Task item: Each line of the data that includes the string "compilation" is to be copied out.

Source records
<<<<

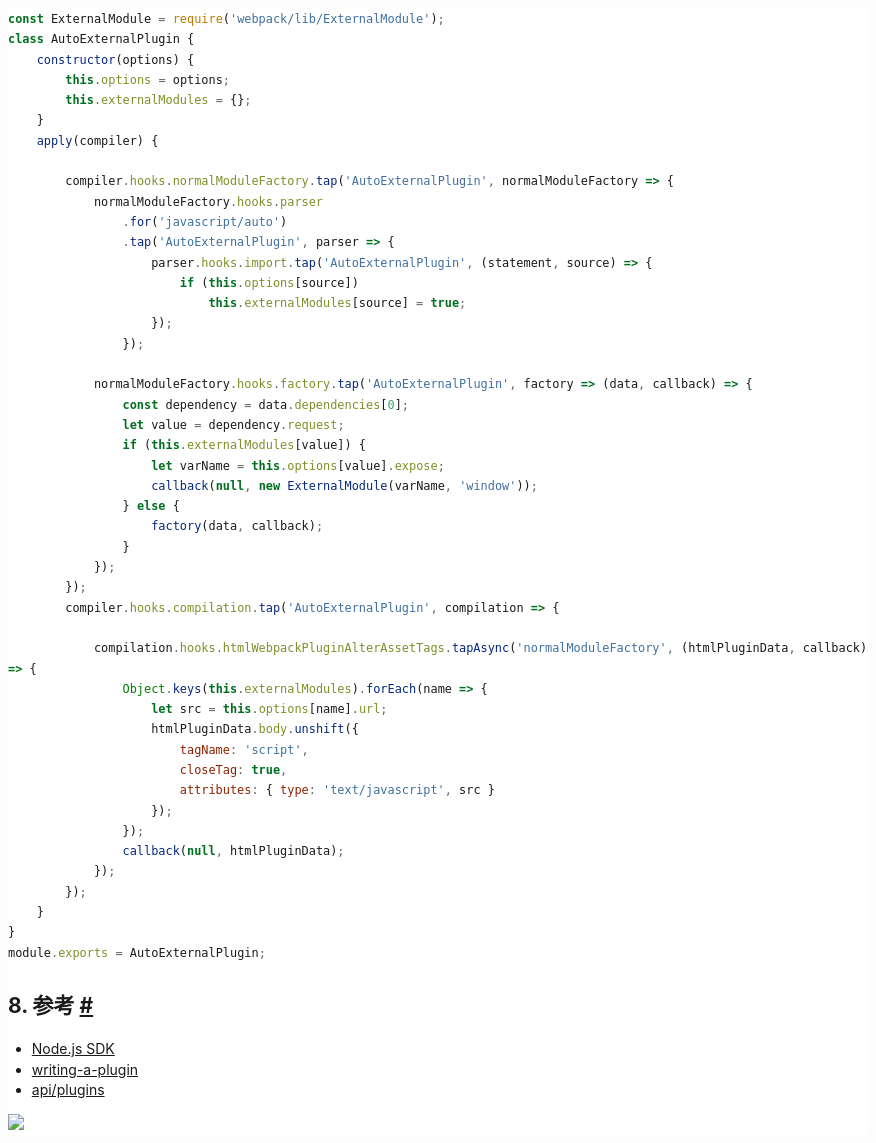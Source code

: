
```js
const ExternalModule = require('webpack/lib/ExternalModule');
class AutoExternalPlugin {
    constructor(options) {
        this.options = options;
        this.externalModules = {};
    }
    apply(compiler) {

        compiler.hooks.normalModuleFactory.tap('AutoExternalPlugin', normalModuleFactory => {
            normalModuleFactory.hooks.parser
                .for('javascript/auto')
                .tap('AutoExternalPlugin', parser => {
                    parser.hooks.import.tap('AutoExternalPlugin', (statement, source) => {
                        if (this.options[source])
                            this.externalModules[source] = true;
                    });
                });

            normalModuleFactory.hooks.factory.tap('AutoExternalPlugin', factory => (data, callback) => {
                const dependency = data.dependencies[0];
                let value = dependency.request;
                if (this.externalModules[value]) {
                    let varName = this.options[value].expose;
                    callback(null, new ExternalModule(varName, 'window'));
                } else {
                    factory(data, callback);
                }
            });
        });
        compiler.hooks.compilation.tap('AutoExternalPlugin', compilation => {

            compilation.hooks.htmlWebpackPluginAlterAssetTags.tapAsync('normalModuleFactory', (htmlPluginData, callback) => {
                Object.keys(this.externalModules).forEach(name => {
                    let src = this.options[name].url;
                    htmlPluginData.body.unshift({
                        tagName: 'script',
                        closeTag: true,
                        attributes: { type: 'text/javascript', src }
                    });
                });
                callback(null, htmlPluginData);
            });
        });
    }
}
module.exports = AutoExternalPlugin;
```

## 8. 参考 [#](#t248-参考)

* [Node.js SDK](https://developer.qiniu.com/kodo/sdk/1289/nodejs)
* [writing-a-plugin](https://webpack.js.org/contribute/writing-a-plugin/)
* [api/plugins](https://webpack.js.org/api/plugins/)

![](http://img.zhufengpeixun.cn/webpackcode.jpg)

>>>>

Expected answer:
        compiler.hooks.compilation.tap('AutoExternalPlugin', compilation => {
            compilation.hooks.htmlWebpackPluginAlterAssetTags.tapAsync('normalModuleFactory', (htmlPluginData, callback) => {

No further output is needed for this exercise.